- Exercise data -
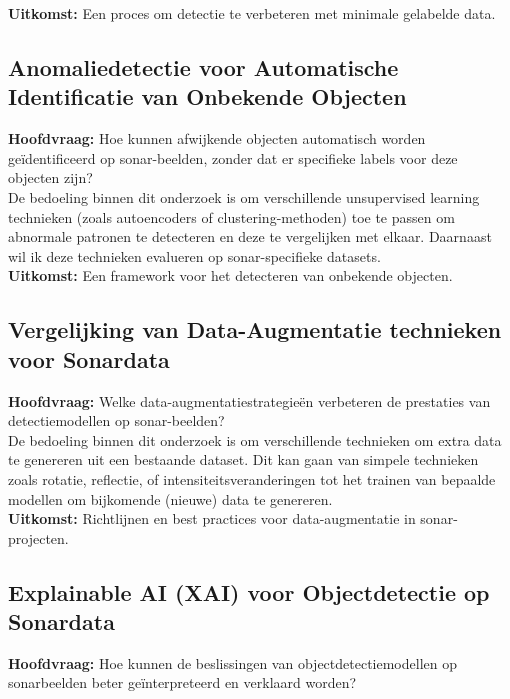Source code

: \textbf{Uitkomst:} Een proces om detectie te verbeteren met minimale gelabelde data.

\subsection{Anomaliedetectie voor Automatische Identificatie van Onbekende Objecten}

\textbf{Hoofdvraag:} Hoe kunnen afwijkende objecten automatisch worden geïdentificeerd op sonar-beelden, zonder dat er specifieke labels voor deze objecten zijn? \\

De bedoeling binnen dit onderzoek is om verschillende unsupervised learning technieken (zoals autoencoders of clustering-methoden) toe te passen om abnormale patronen te detecteren en deze te vergelijken met elkaar. Daarnaast wil ik deze technieken evalueren op sonar-specifieke datasets. \\

\textbf{Uitkomst:} Een framework voor het detecteren van onbekende objecten.

\subsection{Vergelijking van Data-Augmentatie technieken voor Sonardata}

\textbf{Hoofdvraag:} Welke data-augmentatiestrategieën verbeteren de prestaties van detectiemodellen op sonar-beelden? \\

De bedoeling binnen dit onderzoek is om verschillende technieken om extra data te genereren uit een bestaande dataset. Dit kan gaan van simpele technieken zoals rotatie, reflectie, of intensiteitsveranderingen tot het trainen van bepaalde modellen om bijkomende (nieuwe) data te genereren. \\

\textbf{Uitkomst:} Richtlijnen en best practices voor data-augmentatie in sonar-projecten.

\subsection{Explainable AI (XAI) voor Objectdetectie op Sonardata}

\textbf{Hoofdvraag:} Hoe kunnen de beslissingen van objectdetectiemodellen op sonarbeelden beter geïnterpreteerd en verklaard worden? \\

- Work instructions -
Copy out each line from the preceding entries that mentions the word "bedoeling".

- Output -
De bedoeling binnen dit onderzoek is om verschillende unsupervised learning technieken (zoals autoencoders of clustering-methoden) toe te passen om abnormale patronen te detecteren en deze te vergelijken met elkaar. Daarnaast wil ik deze technieken evalueren op sonar-specifieke datasets. \\
De bedoeling binnen dit onderzoek is om verschillende technieken om extra data te genereren uit een bestaande dataset. Dit kan gaan van simpele technieken zoals rotatie, reflectie, of intensiteitsveranderingen tot het trainen van bepaalde modellen om bijkomende (nieuwe) data te genereren. \\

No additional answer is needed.